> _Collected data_
+---+

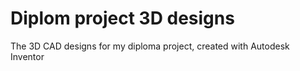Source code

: # Diplom project 3D designs
The 3D CAD designs for my diploma project, created with Autodesk Inventor
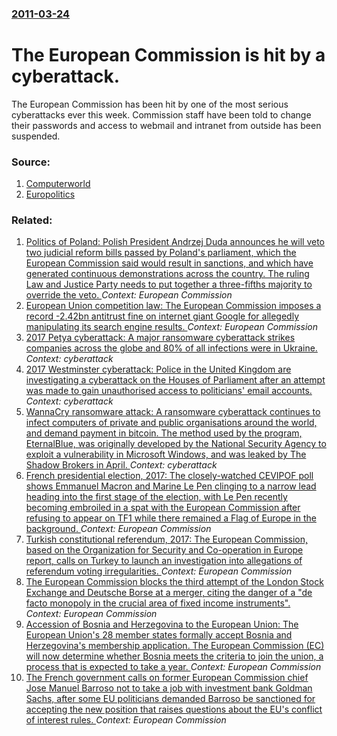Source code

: ### [2011-03-24](/news/2011/03/24/index.md)

# The European Commission is hit by a cyberattack. 

The European Commission has been hit by one of the most serious cyberattacks ever this week. Commission staff have been told to change their passwords and access to webmail and intranet from outside has been suspended.


### Source:

1. [Computerworld](http://www.computerworld.com/s/article/9215041/European_Commission_hit_by_cyberattack)
2. [Europolitics](http://www.europolitics.info/institutions/cyber-attack-hits-commission-art299419-36.html)

### Related:

1. [Politics of Poland: Polish President Andrzej Duda announces he will veto two judicial reform bills passed by Poland's parliament, which the European Commission said would result in sanctions, and which have generated continuous demonstrations across the country. The ruling Law and Justice Party needs to put together a three-fifths majority to override the veto. ](/news/2017/07/24/politics-of-poland-polish-president-andrzej-duda-announces-he-will-veto-two-judicial-reform-bills-passed-by-poland-s-parliament-which-the.md) _Context: European Commission_
2. [European Union competition law: The European Commission imposes a record -2.42bn antitrust fine on internet giant Google for allegedly manipulating its search engine results. ](/news/2017/06/27/european-union-competition-law-the-european-commission-imposes-a-record-2-42bn-antitrust-fine-on-internet-giant-google-for-allegedly-man.md) _Context: European Commission_
3. [2017 Petya cyberattack: A major ransomware cyberattack strikes companies across the globe and 80% of all infections were in Ukraine. ](/news/2017/06/27/2017-petya-cyberattack-a-major-ransomware-cyberattack-strikes-companies-across-the-globe-and-80-of-all-infections-were-in-ukraine.md) _Context: cyberattack_
4. [2017 Westminster cyberattack: Police in the United Kingdom are investigating a cyberattack on the Houses of Parliament after an attempt was made to gain unauthorised access to politicians' email accounts. ](/news/2017/06/24/2017-westminster-cyberattack-police-in-the-united-kingdom-are-investigating-a-cyberattack-on-the-houses-of-parliament-after-an-attempt-was.md) _Context: cyberattack_
5. [WannaCry ransomware attack: A ransomware cyberattack continues to infect computers of private and public organisations around the world, and demand payment in bitcoin. The method used by the program, EternalBlue, was originally developed by the National Security Agency to exploit a vulnerability in Microsoft Windows, and was leaked by The Shadow Brokers in April. ](/news/2017/05/13/wannacry-ransomware-attack-a-ransomware-cyberattack-continues-to-infect-computers-of-private-and-public-organisations-around-the-world-and.md) _Context: cyberattack_
6. [French presidential election, 2017: The closely-watched CEVIPOF poll shows Emmanuel Macron and Marine Le Pen clinging to a narrow lead heading into the first stage of the election, with Le Pen recently becoming embroiled in a spat with the European Commission after refusing to appear on TF1 while there remained a Flag of Europe in the background. ](/news/2017/04/19/french-presidential-election-2017-the-closely-watched-cevipof-poll-shows-emmanuel-macron-and-marine-le-pen-clinging-to-a-narrow-lead-headi.md) _Context: European Commission_
7. [Turkish constitutional referendum, 2017: The European Commission, based on the Organization for Security and Co-operation in Europe report, calls on Turkey to launch an investigation into allegations of referendum voting irregularities. ](/news/2017/04/18/turkish-constitutional-referendum-2017-the-european-commission-based-on-the-organization-for-security-and-co-operation-in-europe-report.md) _Context: European Commission_
8. [The European Commission blocks the third attempt of the London Stock Exchange and Deutsche Borse at a merger, citing the danger of a "de facto monopoly in the crucial area of fixed income instruments". ](/news/2017/03/29/the-european-commission-blocks-the-third-attempt-of-the-london-stock-exchange-and-deutsche-baprse-at-a-merger-citing-the-danger-of-a-de-fa.md) _Context: European Commission_
9. [Accession of Bosnia and Herzegovina to the European Union: The European Union's 28 member states formally accept Bosnia and Herzegovina's membership application. The European Commission (EC) will now determine whether Bosnia meets the criteria to join the union, a process that is expected to take a year. ](/news/2016/09/20/accession-of-bosnia-and-herzegovina-to-the-european-union-the-european-union-s-28-member-states-formally-accept-bosnia-and-herzegovina-s-me.md) _Context: European Commission_
10. [The French government calls on former European Commission chief Jose Manuel Barroso not to take a job with investment bank Goldman Sachs, after some EU politicians demanded Barroso be sanctioned for accepting the new position that raises questions about the EU's conflict of interest rules. ](/news/2016/07/14/the-french-government-calls-on-former-european-commission-chief-josa-c-manuel-barroso-not-to-take-a-job-with-investment-bank-goldman-sachs-a.md) _Context: European Commission_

+---+

> _TO DO_
Only the records, copied exactly and without pictures, should make up the answer.

> _RESPONSE TO THIS EXERCISE_
Source code

: # Diplom project 3D designs
The 3D CAD designs for my diploma project, created with Autodesk Inventor
Source code

: ### [2011-03-24](/news/2011/03/24/index.md)

# The European Commission is hit by a cyberattack. 

The European Commission has been hit by one of the most serious cyberattacks ever this week. Commission staff have been told to change their passwords and access to webmail and intranet from outside has been suspended.


### Source:

1. [Computerworld](http://www.computerworld.com/s/article/9215041/European_Commission_hit_by_cyberattack)
2. [Europolitics](http://www.europolitics.info/institutions/cyber-attack-hits-commission-art299419-36.html)

### Related:

1. [Politics of Poland: Polish President Andrzej Duda announces he will veto two judicial reform bills passed by Poland's parliament, which the European Commission said would result in sanctions, and which have generated continuous demonstrations across the country. The ruling Law and Justice Party needs to put together a three-fifths majority to override the veto. ](/news/2017/07/24/politics-of-poland-polish-president-andrzej-duda-announces-he-will-veto-two-judicial-reform-bills-passed-by-poland-s-parliament-which-the.md) _Context: European Commission_
2. [European Union competition law: The European Commission imposes a record -2.42bn antitrust fine on internet giant Google for allegedly manipulating its search engine results. ](/news/2017/06/27/european-union-competition-law-the-european-commission-imposes-a-record-2-42bn-antitrust-fine-on-internet-giant-google-for-allegedly-man.md) _Context: European Commission_
3. [2017 Petya cyberattack: A major ransomware cyberattack strikes companies across the globe and 80% of all infections were in Ukraine. ](/news/2017/06/27/2017-petya-cyberattack-a-major-ransomware-cyberattack-strikes-companies-across-the-globe-and-80-of-all-infections-were-in-ukraine.md) _Context: cyberattack_
4. [2017 Westminster cyberattack: Police in the United Kingdom are investigating a cyberattack on the Houses of Parliament after an attempt was made to gain unauthorised access to politicians' email accounts. ](/news/2017/06/24/2017-westminster-cyberattack-police-in-the-united-kingdom-are-investigating-a-cyberattack-on-the-houses-of-parliament-after-an-attempt-was.md) _Context: cyberattack_
5. [WannaCry ransomware attack: A ransomware cyberattack continues to infect computers of private and public organisations around the world, and demand payment in bitcoin. The method used by the program, EternalBlue, was originally developed by the National Security Agency to exploit a vulnerability in Microsoft Windows, and was leaked by The Shadow Brokers in April. ](/news/2017/05/13/wannacry-ransomware-attack-a-ransomware-cyberattack-continues-to-infect-computers-of-private-and-public-organisations-around-the-world-and.md) _Context: cyberattack_
6. [French presidential election, 2017: The closely-watched CEVIPOF poll shows Emmanuel Macron and Marine Le Pen clinging to a narrow lead heading into the first stage of the election, with Le Pen recently becoming embroiled in a spat with the European Commission after refusing to appear on TF1 while there remained a Flag of Europe in the background. ](/news/2017/04/19/french-presidential-election-2017-the-closely-watched-cevipof-poll-shows-emmanuel-macron-and-marine-le-pen-clinging-to-a-narrow-lead-headi.md) _Context: European Commission_
7. [Turkish constitutional referendum, 2017: The European Commission, based on the Organization for Security and Co-operation in Europe report, calls on Turkey to launch an investigation into allegations of referendum voting irregularities. ](/news/2017/04/18/turkish-constitutional-referendum-2017-the-european-commission-based-on-the-organization-for-security-and-co-operation-in-europe-report.md) _Context: European Commission_
8. [The European Commission blocks the third attempt of the London Stock Exchange and Deutsche Borse at a merger, citing the danger of a "de facto monopoly in the crucial area of fixed income instruments". ](/news/2017/03/29/the-european-commission-blocks-the-third-attempt-of-the-london-stock-exchange-and-deutsche-baprse-at-a-merger-citing-the-danger-of-a-de-fa.md) _Context: European Commission_
9. [Accession of Bosnia and Herzegovina to the European Union: The European Union's 28 member states formally accept Bosnia and Herzegovina's membership application. The European Commission (EC) will now determine whether Bosnia meets the criteria to join the union, a process that is expected to take a year. ](/news/2016/09/20/accession-of-bosnia-and-herzegovina-to-the-european-union-the-european-union-s-28-member-states-formally-accept-bosnia-and-herzegovina-s-me.md) _Context: European Commission_
10. [The French government calls on former European Commission chief Jose Manuel Barroso not to take a job with investment bank Goldman Sachs, after some EU politicians demanded Barroso be sanctioned for accepting the new position that raises questions about the EU's conflict of interest rules. ](/news/2016/07/14/the-french-government-calls-on-former-european-commission-chief-josa-c-manuel-barroso-not-to-take-a-job-with-investment-bank-goldman-sachs-a.md) _Context: European Commission_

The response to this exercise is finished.